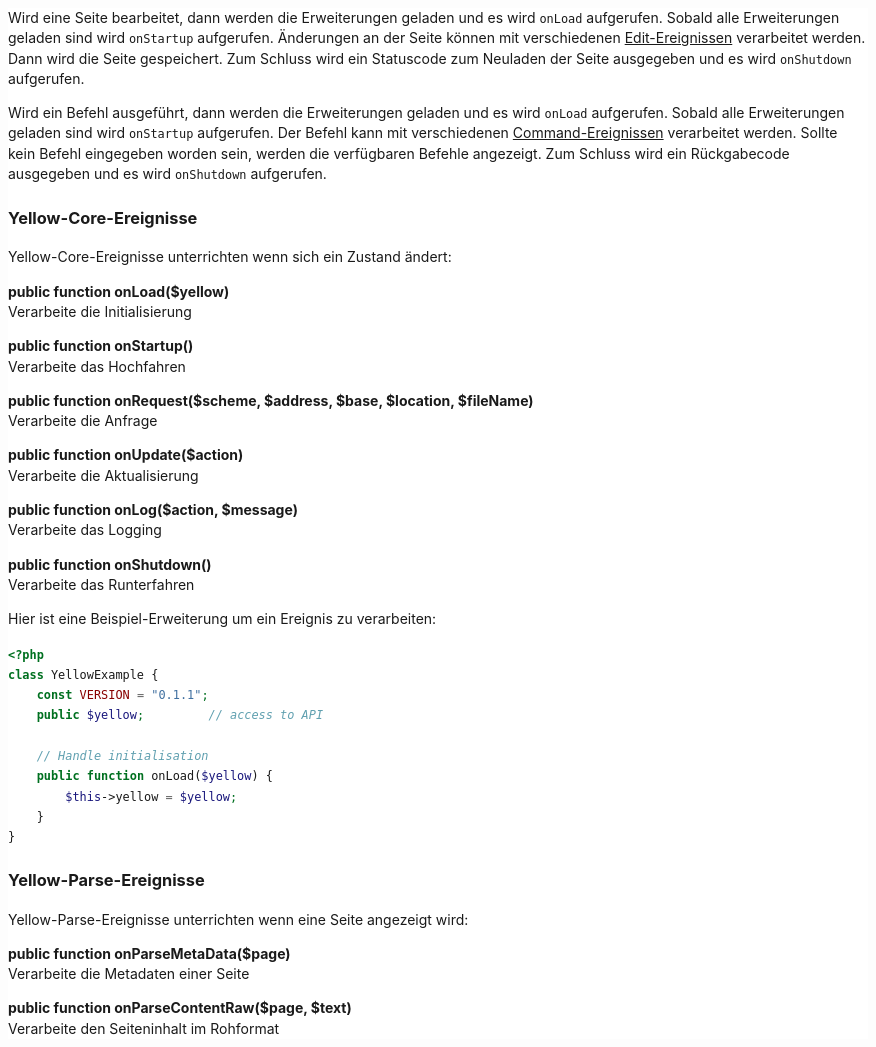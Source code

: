 Wird eine Seite bearbeitet, dann werden die Erweiterungen geladen und es wird `onLoad` aufgerufen. Sobald alle Erweiterungen geladen sind wird `onStartup` aufgerufen. Änderungen an der Seite können mit verschiedenen [Edit-Ereignissen](#yellow-edit-ereignisse) verarbeitet werden. Dann wird die Seite gespeichert. Zum Schluss wird ein Statuscode zum Neuladen der Seite ausgegeben und es wird `onShutdown` aufgerufen.

Wird ein Befehl ausgeführt, dann werden die Erweiterungen geladen und es wird `onLoad` aufgerufen. Sobald alle Erweiterungen geladen sind wird `onStartup` aufgerufen. Der Befehl kann mit verschiedenen [Command-Ereignissen](#yellow-command-ereignisse) verarbeitet werden. Sollte kein Befehl eingegeben worden sein, werden die verfügbaren Befehle angezeigt. Zum Schluss wird ein Rückgabecode ausgegeben und es wird `onShutdown` aufgerufen.

### Yellow-Core-Ereignisse

Yellow-Core-Ereignisse unterrichten wenn sich ein Zustand ändert:

**public function onLoad($yellow)**  
Verarbeite die Initialisierung

**public function onStartup()**  
Verarbeite das Hochfahren

**public function onRequest($scheme, $address, $base, $location, $fileName)**  
Verarbeite die Anfrage

**public function onUpdate($action)**  
Verarbeite die Aktualisierung

**public function onLog($action, $message)**  
Verarbeite das Logging

**public function onShutdown()**  
Verarbeite das Runterfahren

Hier ist eine Beispiel-Erweiterung um ein Ereignis zu verarbeiten:

``` php
<?php
class YellowExample {
    const VERSION = "0.1.1";
    public $yellow;         // access to API
    
    // Handle initialisation
    public function onLoad($yellow) {
        $this->yellow = $yellow;
    }
}
```

### Yellow-Parse-Ereignisse

Yellow-Parse-Ereignisse unterrichten wenn eine Seite angezeigt wird:

**public function onParseMetaData($page)**  
Verarbeite die Metadaten einer Seite

**public function onParseContentRaw($page, $text)**  
Verarbeite den Seiteninhalt im Rohformat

-------------------------

> _WHAT YOU HAVE TO DO_: The required answer is a single number: the count of lines in the entries that hold the string "Schluss".

> _SOLUTION_: 2